WHAT IS EXPECTED =>
Set it all down exactly, every record and every line.

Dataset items
▼

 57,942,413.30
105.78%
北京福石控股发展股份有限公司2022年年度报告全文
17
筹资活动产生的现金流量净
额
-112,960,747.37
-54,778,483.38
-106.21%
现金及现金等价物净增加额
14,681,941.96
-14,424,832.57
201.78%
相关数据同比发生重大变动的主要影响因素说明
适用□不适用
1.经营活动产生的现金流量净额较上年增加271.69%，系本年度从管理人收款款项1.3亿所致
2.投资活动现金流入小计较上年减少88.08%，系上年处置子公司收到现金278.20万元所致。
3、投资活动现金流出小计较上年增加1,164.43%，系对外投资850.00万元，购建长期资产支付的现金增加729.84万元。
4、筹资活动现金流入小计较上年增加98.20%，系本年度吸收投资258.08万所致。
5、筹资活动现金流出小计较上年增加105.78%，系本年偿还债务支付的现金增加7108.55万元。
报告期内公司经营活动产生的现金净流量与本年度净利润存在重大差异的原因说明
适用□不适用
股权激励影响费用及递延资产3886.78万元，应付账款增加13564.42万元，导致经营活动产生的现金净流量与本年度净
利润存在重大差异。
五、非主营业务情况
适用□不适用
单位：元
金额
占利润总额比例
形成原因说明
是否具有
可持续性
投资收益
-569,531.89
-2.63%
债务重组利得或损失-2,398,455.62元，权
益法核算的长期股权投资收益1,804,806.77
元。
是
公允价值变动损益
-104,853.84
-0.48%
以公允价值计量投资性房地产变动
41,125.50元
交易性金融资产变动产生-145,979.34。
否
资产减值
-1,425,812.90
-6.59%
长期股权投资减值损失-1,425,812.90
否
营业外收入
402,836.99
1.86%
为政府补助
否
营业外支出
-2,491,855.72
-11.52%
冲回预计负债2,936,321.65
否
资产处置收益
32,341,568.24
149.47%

▲

TASK RESULT =>
 57,942,413.30
105.78%
北京福石控股发展股份有限公司2022年年度报告全文
17
筹资活动产生的现金流量净
额
-112,960,747.37
-54,778,483.38
-106.21%
现金及现金等价物净增加额
14,681,941.96
-14,424,832.57
201.78%
相关数据同比发生重大变动的主要影响因素说明
适用□不适用
1.经营活动产生的现金流量净额较上年增加271.69%，系本年度从管理人收款款项1.3亿所致
2.投资活动现金流入小计较上年减少88.08%，系上年处置子公司收到现金278.20万元所致。
3、投资活动现金流出小计较上年增加1,164.43%，系对外投资850.00万元，购建长期资产支付的现金增加729.84万元。
4、筹资活动现金流入小计较上年增加98.20%，系本年度吸收投资258.08万所致。
5、筹资活动现金流出小计较上年增加105.78%，系本年偿还债务支付的现金增加7108.55万元。
报告期内公司经营活动产生的现金净流量与本年度净利润存在重大差异的原因说明
适用□不适用
股权激励影响费用及递延资产3886.78万元，应付账款增加13564.42万元，导致经营活动产生的现金净流量与本年度净
利润存在重大差异。
五、非主营业务情况
适用□不适用
单位：元
金额
占利润总额比例
形成原因说明
是否具有
可持续性
投资收益
-569,531.89
-2.63%
债务重组利得或损失-2,398,455.62元，权
益法核算的长期股权投资收益1,804,806.77
元。
是
公允价值变动损益
-104,853.84
-0.48%
以公允价值计量投资性房地产变动
41,125.50元
交易性金融资产变动产生-145,979.34。
否
资产减值
-1,425,812.90
-6.59%
长期股权投资减值损失-1,425,812.90
否
营业外收入
402,836.99
1.86%
为政府补助
否
营业外支出
-2,491,855.72
-11.52%
冲回预计负债2,936,321.65
否
资产处置收益
32,341,568.24
149.47%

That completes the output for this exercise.